- [Exercise prompt]
Go through the entries one line at a time, and gather every line that has the word "params".

Pictures paired with source code:
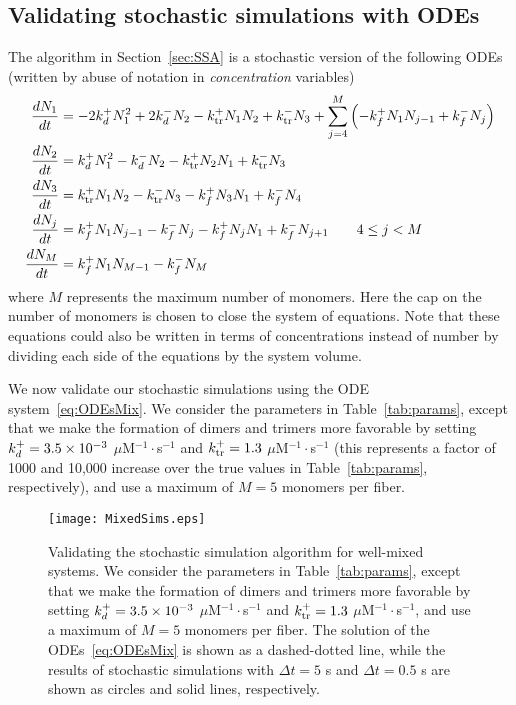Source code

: \documentclass[11pt]{article}
\begin{document}
\subsection{Validating stochastic simulations with ODEs \label{sec:validationFibs}}
The algorithm in Section\ \ref{sec:SSA} is a stochastic version of the following ODEs  \cite{edelstein1998models} (written by abuse of notation in \emph{concentration} variables)
\begin{subequations}
\label{eq:ODEsMix}
\begin{align}
\frac{d N_1}{dt} &= -2 k_d^+ N_1^2 + 2 k_d^- N_2 - k_\text{tr}^+ N_1 N_2 + k_\text{tr}^- N_3 + \sum_{j=4}^M \left(- k_f^+ N_1 N_{j-1}+k_f^- N_j\right)\\
\frac{d N_2}{dt} &= k_d^+ N_1^2 - k_d^- N_2 -k_\text{tr}^+ N_2 N_1 + k_\text{tr}^- N_3 \\
\frac{d N_3}{dt} &= k_\text{tr}^+ N_1 N_2 - k_\text{tr}^- N_3 - k_f^+ N_3 N_1 + k_f^- N_4 \\
\frac{d N_j}{dt} & = k_f^+ N_1 N_{j-1} - k_f^- N_j - k_f^+ N_j N_1 + k_f^- N_{j+1} \qquad 4 \leq j < M \\
\frac{d N_M}{dt} & = k_f^+ N_1 N_{M-1} - k_f^- N_M
\end{align}
\end{subequations}
where $M$ represents the maximum number of monomers. Here the cap on the number of monomers is chosen to close the system of equations. Note that these equations could also be written in terms of concentrations instead of number by dividing each side of the equations by the system volume. 

We now validate our stochastic simulations using the ODE system\ \eqref{eq:ODEsMix}. We consider the parameters in Table\ \ref{tab:params}, except that we make the formation of dimers and trimers more favorable by setting $k_d^+ = 3.5 \times 10^{-3}$ $\mu$M$^{-1}\cdot$s$^{-1}$ and $k_\text{tr}^+ = 1.3$ $\mu$M$^{-1}\cdot$s$^{-1}$ (this represents a factor of 1000 and 10,000 increase over the true values in Table\ \ref{tab:params}, respectively), and use a maximum of $M=5$ monomers per fiber. 

\begin{figure}
\centering
\texttt{[image: MixedSims.eps]}
\caption{\label{fig:MixedSims}Validating the stochastic simulation algorithm for well-mixed systems. We consider the parameters in Table\ \ref{tab:params}, except that we make the formation of dimers and trimers more favorable by setting $k_d^+ = 3.5 \times 10^{-3}$ $\mu$M$^{-1}\cdot$s$^{-1}$ and $k_\text{tr}^+ = 1.3$ $\mu$M$^{-1}\cdot$s$^{-1}$, and use a maximum of $M=5$ monomers per fiber. The solution of the ODEs\ \eqref{eq:ODEsMix} is shown as a dashed-dotted line, while the results of stochastic simulations with $\Delta t = 5$ s and $\Delta t = 0.5$ s are shown as circles and solid lines, respectively.  }
\end{figure}
\end{document}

- [Your solution]
We now validate our stochastic simulations using the ODE system\ \eqref{eq:ODEsMix}. We consider the parameters in Table\ \ref{tab:params}, except that we make the formation of dimers and trimers more favorable by setting $k_d^+ = 3.5 \times 10^{-3}$ $\mu$M$^{-1}\cdot$s$^{-1}$ and $k_\text{tr}^+ = 1.3$ $\mu$M$^{-1}\cdot$s$^{-1}$ (this represents a factor of 1000 and 10,000 increase over the true values in Table\ \ref{tab:params}, respectively), and use a maximum of $M=5$ monomers per fiber. 
\caption{\label{fig:MixedSims}Validating the stochastic simulation algorithm for well-mixed systems. We consider the parameters in Table\ \ref{tab:params}, except that we make the formation of dimers and trimers more favorable by setting $k_d^+ = 3.5 \times 10^{-3}$ $\mu$M$^{-1}\cdot$s$^{-1}$ and $k_\text{tr}^+ = 1.3$ $\mu$M$^{-1}\cdot$s$^{-1}$, and use a maximum of $M=5$ monomers per fiber. The solution of the ODEs\ \eqref{eq:ODEsMix} is shown as a dashed-dotted line, while the results of stochastic simulations with $\Delta t = 5$ s and $\Delta t = 0.5$ s are shown as circles and solid lines, respectively.  }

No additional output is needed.